It was 9:25 am Sunday, I was waiting in line to get my registration pass for the National Principals' Conference. I got a message from (Jerod Phillips (@japhillips0722) that he was at Baruti Kafele (@principalkafele) session titled Is My School Better Because of Me? I was planning on going, but running late, I told him to save me a seat, that is what connected friends are for! Thanks Jerod, not only a seat, but 5 feet away from the speaker, so I could feel his energy. The room was packed with no empty seats and people flowing out into the hallway by the time I arrived.
So enough with the set up... Within 2 minutes I was already struck with one of three takeaways that will stick with me for a while. He asked the following question:
What is my leadership identity?
This was asked of the group to think, not respond, but think. He said, "Do you even have an identity?" How would other people describe you? I always have thought to not worry about what other people think of me, and to some extent this is true on an individual level. You can't please everyone, but if the room was polled, you would certainly be able to pull out some common themes about yourself. What would the themes of staff be about you, if they were asked what your identity was?
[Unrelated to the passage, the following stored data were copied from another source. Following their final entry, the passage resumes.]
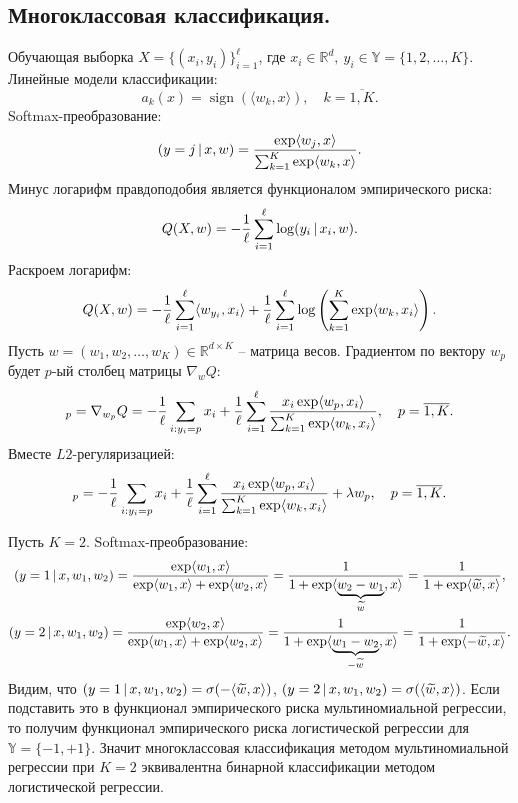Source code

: \documentclass[12pt]{extarticle}
\newcommand{\R}{\mathbb{R}}
\let\P\relax
\newcommand{\P}{\mathbb{P}}
\DeclareMathOperator{\sign}{\text{sign}}
\begin{document}
\subsection{Многоклассовая классификация.}
Обучающая выборка $X=\{(x_i,y_i)\}_{i=1}^\ell$, где $x_i\in\R^d,\ y_i\in\mathbb{Y}=\{1,2,\ldots,K\}$. Линейные модели классификации:
\begin{equation*}
    a_k(x)=\sign(\langle w_k,x\rangle), \quad k=\overline{1,K}.
\end{equation*}
Softmax-преобразование:
\begin{equation*}
    \P(y=j\, |\, x, w)={\exp\langle w_j, x\rangle\over\sum_{k=1}^K\exp\langle w_k, x\rangle}.
\end{equation*}
Минус логарифм правдоподобия является функционалом эмпирического риска:
\begin{equation*}
    Q(X, w)=-{1\over\ell}\sum_{i=1}^\ell\log\P(y_i\, |\, x_i, w).
\end{equation*}
Раскроем логарифм:
\begin{equation*}
    Q(X, w)=-{1\over\ell}\sum_{i=1}^\ell\langle w_{y_i}, x_i\rangle+{1\over\ell}\sum_{i=1}^\ell\log\left(\sum_{k=1}^K\exp\langle w_k, x_i\rangle\right).
\end{equation*}
Пусть $w=(w_1,w_2,\ldots,w_K)\in\R^{d\times K}$ -- матрица весов. Градиентом по вектору $w_p$ будет $p$-ый столбец матрицы $\nabla_wQ$:
\begin{equation*}
    [\nabla_w Q]_p=\nabla_{w_p}Q=-{1\over\ell}\sum_{i:y_i=p}x_i+{1\over\ell}\sum_{i=1}^\ell{x_i\exp\langle w_p, x_i\rangle\over\sum_{k=1}^K\exp\langle w_k,x_i\rangle},\quad p=\overline{1,K}.
\end{equation*}
Вместе $L2$-регуляризацией:
\begin{equation*}
    [\nabla_w Q]_p=-{1\over\ell}\sum_{i:y_i=p}x_i+{1\over\ell}\sum_{i=1}^\ell{x_i\exp\langle w_p, x_i\rangle\over\sum_{k=1}^K\exp\langle w_k,x_i\rangle}+\lambda w_p,\quad p=\overline{1,K}.
\end{equation*}

Пусть $K=2$. Softmax-преобразование:
\begin{gather*}
    \P(y=1\, |\, x, w_1,w_2)={\exp\langle w_1,x\rangle\over\exp\langle w_1,x\rangle+\exp\langle w_2,x\rangle}={1\over1+\exp\langle \underbrace{w_2-w_1}_{\widetilde w},x\rangle}={1\over1+\exp\langle \widetilde w,x\rangle}, \\
    \P(y=2\, |\, x, w_1,w_2)={\exp\langle w_2,x\rangle\over\exp\langle w_1,x\rangle+\exp\langle w_2,x\rangle}={1\over1+\exp\langle \underbrace{w_1-w_2}_{-\widetilde w},x\rangle}={1\over1+\exp\langle -\widetilde w,x\rangle}.
\end{gather*}
Видим, что $\P(y=1\, |\, x,w_1,w_2)=\sigma(-\langle\widetilde w,x\rangle)$, $\P(y=2\, |\, x,w_1,w_2)=\sigma(\langle\widetilde w,x\rangle)$. Если подставить это в функционал эмпирического риска мультиномиальной регрессии, то получим функционал эмпирического риска логистической регрессии для $\mathbb{Y}=\{-1,+1\}$. Значит многоклассовая классификация методом мультиномиальной регрессии при $K=2$ эквивалентна бинарной классификации методом логистической регрессии.
\end{document}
He then said is there any non-negotiable you live by? This was easy, I never ever miss greeting my students on the bus court. I am late to district meetings, I run down the hall when the bell rings if I am late to the bus court. Don't stop me at this time, I have one mission! I make angry parents wait, there is VERY little that could make me leave this post! This is what he meant. What are those things that you will not bend, not matter what. I felt so strongly about it, I even stood up and told the crowd when he asked. What does this say about my leadership identity?
This led to the second great takeaway:
My contention, my evidence, my staffs' perceptions MATTER!
To me this was eye opening in the way he said it. What have you done to promote your perception? What is your evidence? If you understand your identity, then what evidence do you have to support and would others around you confirm your thoughts if asked?
Up to this point everything was personal. There was no mention of school in terms of students or staff. It was all about you, I am making an assumption, but I would guess that Baruti would say if you don't understand yourself first, you will never be able to understand and therefore move an organization like a school.
The final takeaway was simple, but something else I had never really thought of in this way. He showed a picture of a doctor, pilot, police officer, and fireman with the following question: What do you see in common with all of them? Answer: They all wear distinguishable uniforms.
What is the expectation in the morning when I put on my uniform?
I had never thought of myself as putting on a uniform, but certainly I do. I go from Doug Timm to Mr. Timm, Principal Timm, or whatever... I do act differently at school than I do at home. I am a different person, we all are. But what is my level of commitment? I think that is what he was referring to. What is my drive, focus, and willingness to work in order to make my school better? Since I got my job I have understood that I am different at school, but never thought of myself as putting on a uniform. This tiny switch in thinking is a reminder that not only should I value my work, but others value it as well. If I begin to lose focus, get frustrated, say something inappropriate, then I need to look down to my tie and remind myself that I have my uniform on.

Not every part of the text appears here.